China stocks drop 6.7%, second worst month in 15 years
SHANGHAI: China’s key stock index dived 6.74 percent on Monday to a three-month closing low and recorded its second-biggest monthly loss in 15
years, after surging stock valuations overwhelmed improvements in corporate earnings while new share supplies compounded a drop in liquidity.
The Shanghai Composite Index closed at 2,667.745 points, tumbling 21.8 percent for August after recording seven consecutive monthly gains.
Reflecting a clear weakening in investor sentiment, Chinese fund managers reduced their recommended allocation to equities for the first time in six months, on concerns that a possible liquidity tightening may sap demand for stocks, the latest monthly Reuters poll of fund managers shows.
A boom in initial public offerings was also cited by some fund managers as a risk to the stock market, which rallied 60 percent in the first six months of this year on ample liquidity and an improving economy.
Continuing a stream of fresh shares flowing into the market, Metallurgical Corp of China’s Shanghai A-share initial public offering, which aims to raise about 16.85 billion yuan ($2.47 billion), will start book-building on Tuesday and take subscriptions next week.
The index slipped below the 125-day moving average for the first time since early February. The drop below the key chart line, used by many Chinese investors to delineate a bull versus a bear market, encouraged more investors to flee stocks.
Losing Shanghai A shares outnumbered gainers by 859 to 27 while turnover for Shanghai A shares dropped to thin 124 billion yuan ($18 billion) from Friday’s 133 billion yuan, reflecting a lack of buyers, traders said.

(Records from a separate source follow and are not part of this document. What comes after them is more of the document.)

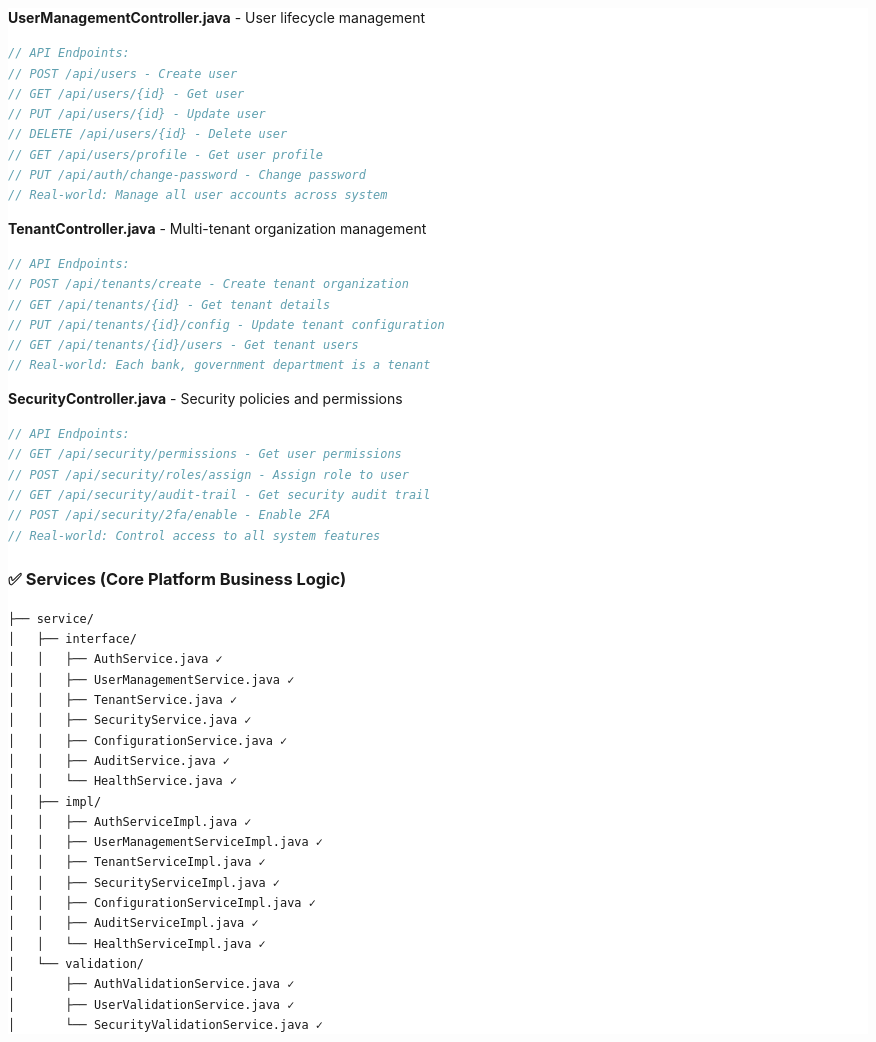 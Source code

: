 **UserManagementController.java** - User lifecycle management
```java
// API Endpoints:
// POST /api/users - Create user
// GET /api/users/{id} - Get user
// PUT /api/users/{id} - Update user
// DELETE /api/users/{id} - Delete user
// GET /api/users/profile - Get user profile
// PUT /api/auth/change-password - Change password
// Real-world: Manage all user accounts across system
```

**TenantController.java** - Multi-tenant organization management
```java
// API Endpoints:
// POST /api/tenants/create - Create tenant organization
// GET /api/tenants/{id} - Get tenant details
// PUT /api/tenants/{id}/config - Update tenant configuration
// GET /api/tenants/{id}/users - Get tenant users
// Real-world: Each bank, government department is a tenant
```

**SecurityController.java** - Security policies and permissions
```java
// API Endpoints:
// GET /api/security/permissions - Get user permissions
// POST /api/security/roles/assign - Assign role to user
// GET /api/security/audit-trail - Get security audit trail
// POST /api/security/2fa/enable - Enable 2FA
// Real-world: Control access to all system features
```

### ✅ Services (Core Platform Business Logic)
```
├── service/
│   ├── interface/
│   │   ├── AuthService.java ✓
│   │   ├── UserManagementService.java ✓
│   │   ├── TenantService.java ✓
│   │   ├── SecurityService.java ✓
│   │   ├── ConfigurationService.java ✓
│   │   ├── AuditService.java ✓
│   │   └── HealthService.java ✓
│   ├── impl/
│   │   ├── AuthServiceImpl.java ✓
│   │   ├── UserManagementServiceImpl.java ✓
│   │   ├── TenantServiceImpl.java ✓
│   │   ├── SecurityServiceImpl.java ✓
│   │   ├── ConfigurationServiceImpl.java ✓
│   │   ├── AuditServiceImpl.java ✓
│   │   └── HealthServiceImpl.java ✓
│   └── validation/
│       ├── AuthValidationService.java ✓
│       ├── UserValidationService.java ✓
│       └── SecurityValidationService.java ✓
```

China Merchants Bank, one of the most active stocks, closed down 6.26 percent at 13.63 yuan after the lender raised its maximum fund-raising target for a planned rights issue by 22 percent to 18 billion-22 billion yuan, due to a likely tightening of banks’ capital adequacy rules.

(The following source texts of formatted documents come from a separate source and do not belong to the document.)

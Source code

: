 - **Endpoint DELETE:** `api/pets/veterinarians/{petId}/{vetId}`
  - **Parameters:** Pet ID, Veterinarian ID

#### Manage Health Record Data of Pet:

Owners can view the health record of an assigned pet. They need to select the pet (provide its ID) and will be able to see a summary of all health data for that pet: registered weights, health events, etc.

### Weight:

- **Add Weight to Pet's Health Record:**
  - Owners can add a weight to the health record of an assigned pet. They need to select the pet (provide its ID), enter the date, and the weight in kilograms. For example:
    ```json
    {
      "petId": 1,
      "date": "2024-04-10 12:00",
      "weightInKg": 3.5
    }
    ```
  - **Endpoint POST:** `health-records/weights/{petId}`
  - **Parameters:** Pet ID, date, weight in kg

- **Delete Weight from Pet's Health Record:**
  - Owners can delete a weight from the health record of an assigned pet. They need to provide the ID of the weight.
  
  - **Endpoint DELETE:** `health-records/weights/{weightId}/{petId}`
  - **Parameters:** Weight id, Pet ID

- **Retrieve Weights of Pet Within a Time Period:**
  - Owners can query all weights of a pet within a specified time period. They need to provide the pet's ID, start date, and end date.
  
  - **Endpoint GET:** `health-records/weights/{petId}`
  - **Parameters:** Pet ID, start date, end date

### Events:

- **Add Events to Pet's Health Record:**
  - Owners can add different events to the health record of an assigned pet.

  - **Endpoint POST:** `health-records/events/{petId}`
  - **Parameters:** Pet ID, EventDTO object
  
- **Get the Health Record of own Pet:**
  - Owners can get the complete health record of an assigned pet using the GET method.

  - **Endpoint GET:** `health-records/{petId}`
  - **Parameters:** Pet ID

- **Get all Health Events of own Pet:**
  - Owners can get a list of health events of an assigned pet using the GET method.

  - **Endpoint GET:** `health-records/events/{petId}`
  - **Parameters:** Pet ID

The index sank 2.9 percent on Friday amid worries about a steep drop in Chinese bank lending in August, which would trim liquidity flowing into stocks.
But analysts said slowing lending should have no major impact on the economy, partly because Chinese companies are turning a large share of the short-term discounted bill financing they received in the first half of this year into long-term investment in the second half.